Der Autor und Historiker Christian von Ditfurth liest am Donnerstag, 23. März, um 19.30 Uhr im Literaturhaus Villa Clementine, Frankfurter Straße 1, aus seinem Thriller „Zwei Sekunden“, in dem es um ein geplantes Attentat auf die Bundeskanzlerin geht. Die Moderation übernimmt Jörg Armbrüster vom SWR. Der Eintritt kostet 8 Euro, ermäßigt 7 Euro zuzüglich Vorverkaufsgebühr. An der Abendkasse kostet der Eintritt 12 Euro, ermäßigt 11 Euro. Karten gibt es im Vorverkauf bei Tourist-Information Wiesbaden, Marktplatz 1, Telefon: (0611) 1729930; TicketBox in der Wiesbadener Galeria Kaufhof, Kirchgasse 28, Telefon (0611) 304808 sowie online unter www.wiesbaden.de/literaturhaus. Christian von Ditfurth, geboren 1953, ist Historiker und lebt als freier Autor in Berlin. Neben Sachbüchern und Thrillern („Das Moskau-Spiel“, 2010) hat er Kriminalromane um den Historiker Josef Maria Stachelmann veröffentlicht, die auch in den USA, in Frankreich, Spanien und Israel veröffentlicht wurden. Zuletzt erschienen „Das Dornröschen-Projekt“ und „Tod in Kreuzberg“.

Am Samstag, 25. März nehmen um 19.30 Uhr die Autorin Petra Reski und der Journalist Olaf Sundermeyer auf dem Krimisofa im Literaturhaus Villa Clementine, Frankfurter Straße 1, Platz und sprechen mit Margarete von Schwarzkopf über Strukturen der organisierten Kriminalität in Europa. Der Eintritt kostet 8 Euro, ermäßigt 7 Euro zuzüglich Vorverkaufsgebühr. An der Abendkasse kostet der Eintritt 12 Euro, ermäßigt 11 Euro. Karten gibt es im Vorverkauf bei Tourist-Information Wiesbaden, Marktplatz 1, Telefon: (0611) 1729930; TicketBox in der Wiesbadener Galeria Kaufhof, Kirchgasse 28, Telefon (0611) 304808 sowie online unter www.wiesbaden.de/literaturhaus. Von Olaf Sundermeyer erschien kürzlich das Buch „Bandenland.
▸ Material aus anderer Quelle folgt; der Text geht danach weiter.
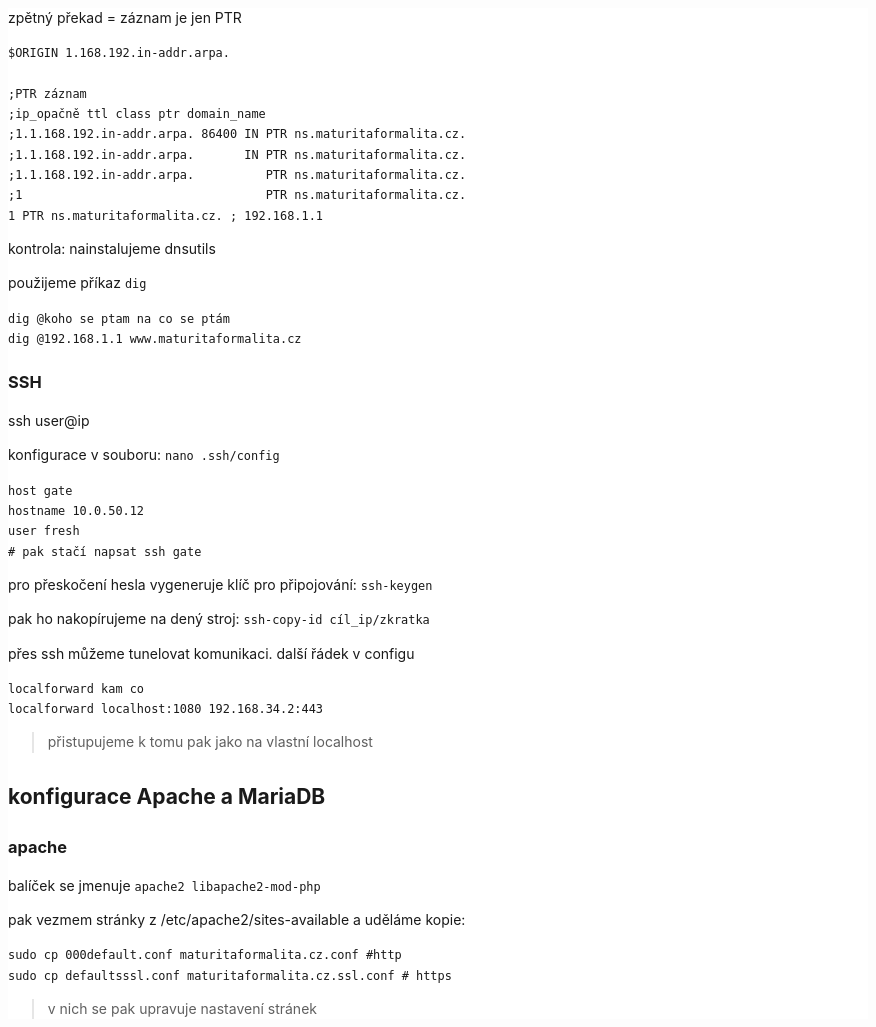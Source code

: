 zpětný překad = záznam je jen PTR

```
$ORIGIN 1.168.192.in-addr.arpa.

;PTR záznam
;ip_opačně ttl class ptr domain_name
;1.1.168.192.in-addr.arpa. 86400 IN PTR ns.maturitaformalita.cz.
;1.1.168.192.in-addr.arpa.       IN PTR ns.maturitaformalita.cz.
;1.1.168.192.in-addr.arpa.          PTR ns.maturitaformalita.cz.
;1                                  PTR ns.maturitaformalita.cz.
1 PTR ns.maturitaformalita.cz. ; 192.168.1.1
```

kontrola: nainstalujeme dnsutils

použijeme příkaz `dig`

```
dig @koho se ptam na co se ptám
dig @192.168.1.1 www.maturitaformalita.cz
```

### SSH

ssh user@ip

konfigurace v souboru: `nano .ssh/config`

```
host gate
hostname 10.0.50.12
user fresh
# pak stačí napsat ssh gate
```

pro přeskočení hesla vygeneruje klíč pro připojování: `ssh-keygen`

pak ho nakopírujeme na dený stroj: `ssh-copy-id cíl_ip/zkratka`

přes ssh můžeme tunelovat komunikaci. další řádek v configu
```
localforward kam co
localforward localhost:1080 192.168.34.2:443
```
> přistupujeme k tomu pak jako na vlastní localhost

## konfigurace Apache a MariaDB

### apache

balíček se jmenuje `apache2 libapache2-mod-php`

pak vezmem stránky z /etc/apache2/sites-available a uděláme kopie:

```
sudo cp 000default.conf maturitaformalita.cz.conf #http
sudo cp defaultsssl.conf maturitaformalita.cz.ssl.conf # https
```
> v nich se pak upravuje nastavení stránek

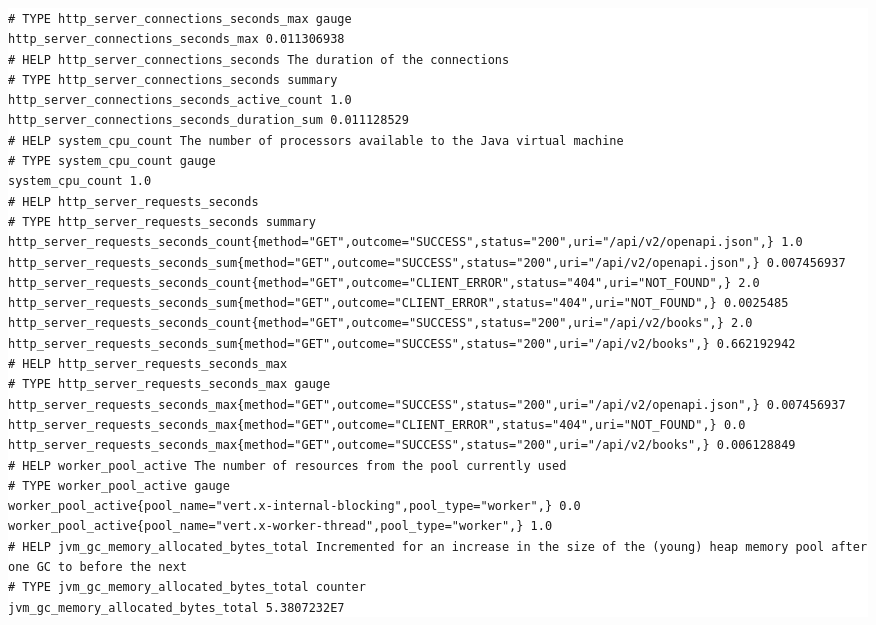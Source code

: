     # TYPE http_server_connections_seconds_max gauge
    http_server_connections_seconds_max 0.011306938
    # HELP http_server_connections_seconds The duration of the connections
    # TYPE http_server_connections_seconds summary
    http_server_connections_seconds_active_count 1.0
    http_server_connections_seconds_duration_sum 0.011128529
    # HELP system_cpu_count The number of processors available to the Java virtual machine
    # TYPE system_cpu_count gauge
    system_cpu_count 1.0
    # HELP http_server_requests_seconds  
    # TYPE http_server_requests_seconds summary
    http_server_requests_seconds_count{method="GET",outcome="SUCCESS",status="200",uri="/api/v2/openapi.json",} 1.0
    http_server_requests_seconds_sum{method="GET",outcome="SUCCESS",status="200",uri="/api/v2/openapi.json",} 0.007456937
    http_server_requests_seconds_count{method="GET",outcome="CLIENT_ERROR",status="404",uri="NOT_FOUND",} 2.0
    http_server_requests_seconds_sum{method="GET",outcome="CLIENT_ERROR",status="404",uri="NOT_FOUND",} 0.0025485
    http_server_requests_seconds_count{method="GET",outcome="SUCCESS",status="200",uri="/api/v2/books",} 2.0
    http_server_requests_seconds_sum{method="GET",outcome="SUCCESS",status="200",uri="/api/v2/books",} 0.662192942
    # HELP http_server_requests_seconds_max  
    # TYPE http_server_requests_seconds_max gauge
    http_server_requests_seconds_max{method="GET",outcome="SUCCESS",status="200",uri="/api/v2/openapi.json",} 0.007456937
    http_server_requests_seconds_max{method="GET",outcome="CLIENT_ERROR",status="404",uri="NOT_FOUND",} 0.0
    http_server_requests_seconds_max{method="GET",outcome="SUCCESS",status="200",uri="/api/v2/books",} 0.006128849
    # HELP worker_pool_active The number of resources from the pool currently used
    # TYPE worker_pool_active gauge
    worker_pool_active{pool_name="vert.x-internal-blocking",pool_type="worker",} 0.0
    worker_pool_active{pool_name="vert.x-worker-thread",pool_type="worker",} 1.0
    # HELP jvm_gc_memory_allocated_bytes_total Incremented for an increase in the size of the (young) heap memory pool after one GC to before the next
    # TYPE jvm_gc_memory_allocated_bytes_total counter
    jvm_gc_memory_allocated_bytes_total 5.3807232E7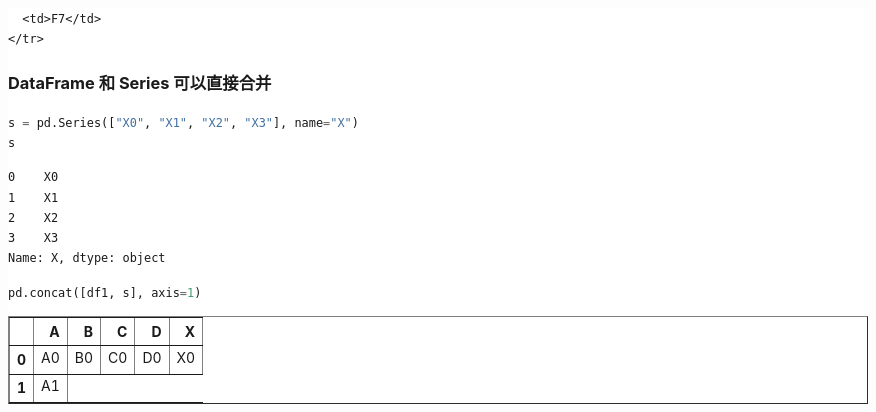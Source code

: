       <td>F7</td>
    </tr>
  </tbody>
</table>
</div>



### DataFrame 和 Series 可以直接合并


```python
s = pd.Series(["X0", "X1", "X2", "X3"], name="X")
s
```




    0    X0
    1    X1
    2    X2
    3    X3
    Name: X, dtype: object




```python
pd.concat([df1, s], axis=1)
```




<div>
<style scoped>
    .dataframe tbody tr th:only-of-type {
        vertical-align: middle;
    }

    .dataframe tbody tr th {
        vertical-align: top;
    }
    
    .dataframe thead th {
        text-align: right;
    }
</style>
<table border="1" class="dataframe">
  <thead>
    <tr style="text-align: right;">
      <th></th>
      <th>A</th>
      <th>B</th>
      <th>C</th>
      <th>D</th>
      <th>X</th>
    </tr>
  </thead>
  <tbody>
    <tr>
      <th>0</th>
      <td>A0</td>
      <td>B0</td>
      <td>C0</td>
      <td>D0</td>
      <td>X0</td>
    </tr>
    <tr>
      <th>1</th>
      <td>A1</td>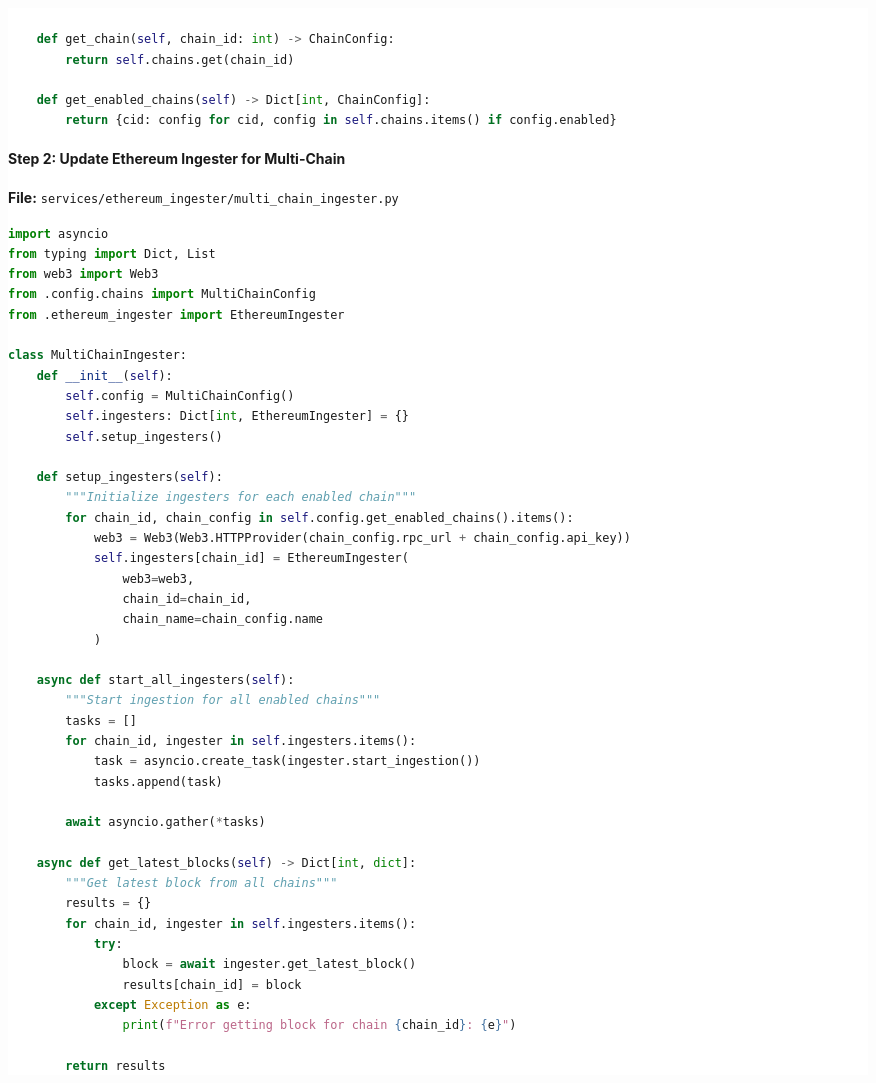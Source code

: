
 ```python
    
    def get_chain(self, chain_id: int) -> ChainConfig:
        return self.chains.get(chain_id)
    
    def get_enabled_chains(self) -> Dict[int, ChainConfig]:
        return {cid: config for cid, config in self.chains.items() if config.enabled}
```

#### **Step 2: Update Ethereum Ingester for Multi-Chain**
**File:** `services/ethereum_ingester/multi_chain_ingester.py`

```python
import asyncio
from typing import Dict, List
from web3 import Web3
from .config.chains import MultiChainConfig
from .ethereum_ingester import EthereumIngester

class MultiChainIngester:
    def __init__(self):
        self.config = MultiChainConfig()
        self.ingesters: Dict[int, EthereumIngester] = {}
        self.setup_ingesters()
    
    def setup_ingesters(self):
        """Initialize ingesters for each enabled chain"""
        for chain_id, chain_config in self.config.get_enabled_chains().items():
            web3 = Web3(Web3.HTTPProvider(chain_config.rpc_url + chain_config.api_key))
            self.ingesters[chain_id] = EthereumIngester(
                web3=web3,
                chain_id=chain_id,
                chain_name=chain_config.name
            )
    
    async def start_all_ingesters(self):
        """Start ingestion for all enabled chains"""
        tasks = []
        for chain_id, ingester in self.ingesters.items():
            task = asyncio.create_task(ingester.start_ingestion())
            tasks.append(task)
        
        await asyncio.gather(*tasks)
    
    async def get_latest_blocks(self) -> Dict[int, dict]:
        """Get latest block from all chains"""
        results = {}
        for chain_id, ingester in self.ingesters.items():
            try:
                block = await ingester.get_latest_block()
                results[chain_id] = block
            except Exception as e:
                print(f"Error getting block for chain {chain_id}: {e}")
        
        return results
```
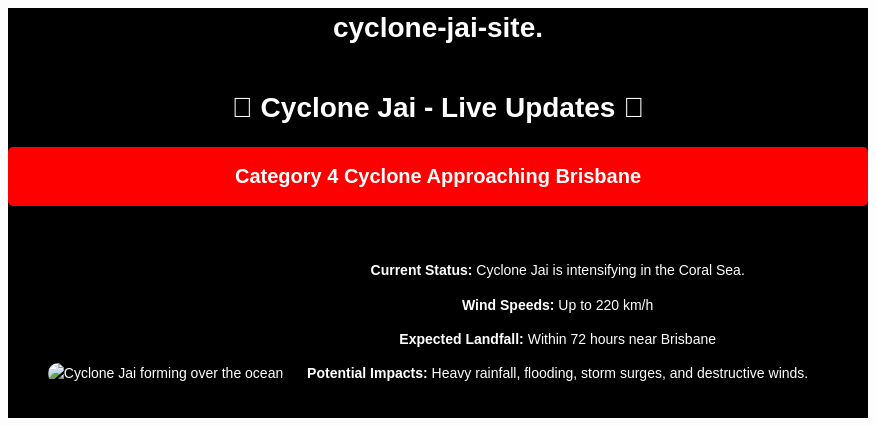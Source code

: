 # cyclone-jai-site.<!DOCTYPE html>
<html lang="en">
<head>
    <meta charset="UTF-8">
    <meta name="viewport" content="width=device-width, initial-scale=1.0">
    <title>Cyclone Jai - Live Updates</title>
    <style>
        body {
            font-family: Arial, sans-serif;
            background: black;
            color: white;
            text-align: center;
            padding: 20px;
        }
        .alert {
            background-color: red;
            color: white;
            padding: 15px;
            font-size: 20px;
            font-weight: bold;
            border-radius: 5px;
        }
        .content {
            margin-top: 20px;
            background: rgba(0, 0, 0, 0.7);
            padding: 20px;
            border-radius: 10px;
            display: inline-block;
        }
        img {
            width: 80%;
            max-width: 600px;
            margin-top: 20px;
            border-radius: 10px;
        }
        .footer {
            margin-top: 30px;
            font-size: 14px;
            color: #aaa;
        }
        .sources {
            margin-top: 20px;
            font-size: 16px;
        }
        .sources a {
            color: #00bfff;
            text-decoration: none;
        }
    </style>
</head>
<body>
    <h1>🚨 Cyclone Jai - Live Updates 🚨</h1>
    <div class="alert">Category 4 Cyclone Approaching Brisbane</div>
    <img src="https://upload.wikimedia.org/wikipedia/commons/6/6a/Cyclone_over_ocean.jpg" alt="Cyclone Jai forming over the ocean">
    <div class="content">
        <p><strong>Current Status:</strong> Cyclone Jai is intensifying in the Coral Sea.</p>
        <p><strong>Wind Speeds:</strong> Up to 220 km/h</p>
        <p><strong>Expected Landfall:</strong> Within 72 hours near Brisbane</p>
        <p><strong>Potential Impacts:</strong> Heavy rainfall, flooding, storm surges, and destructive winds.</p>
Deutschland im Visier von organisierten Kriminellen“. Petra Reski beschäftigt sich seit langem in verschiedenen Medien mit der Mafia. Petra Reski wurde im Ruhrgebiet geboren und lebt in Venedig. Seit 1989 schreibt sie über Italien – für Die Zeit, Geo, Merian, Focus und Brigitte – und immer wieder über das Phänomen Mafia. Sie drehte einen Film über Mafiafrauen und wurde für ihre Reportagen und Bücher mehrfach ausgezeichnet, in Deutschland zuletzt als „Reporterin des Jahres“. In Italien erhielt sie für ihr Antimafia-Engagement den Premio Civitas und den Amalfi Coast Media Award. Petra Reski hat mehrere Romane und Sachbücher veröffentlicht, u.a. „Von Kamen nach Corleone. Die Mafia in Deutschland“, „Palermo Connection“ und „Die Gesichter der Toten“. Olaf Sundermeyer arbeitet im multimedialen Recherche- und Reporterpool beim Rundfunk Berlin-Brandenburg (rbb) als Experte zum Thema Innere Sicherheit. Er ist häufig in Rundfunk und Fernsehen präsent (z. B. bei Maybrit Illner und Markus Lanz). Seine Fernsehreportagen zum Thema organisierte Kriminalität in der ARD wurden mit dem Recherchepreis „Langer Atem" und dem deutsch-polnischen Journalistenpreis ausgezeichnet.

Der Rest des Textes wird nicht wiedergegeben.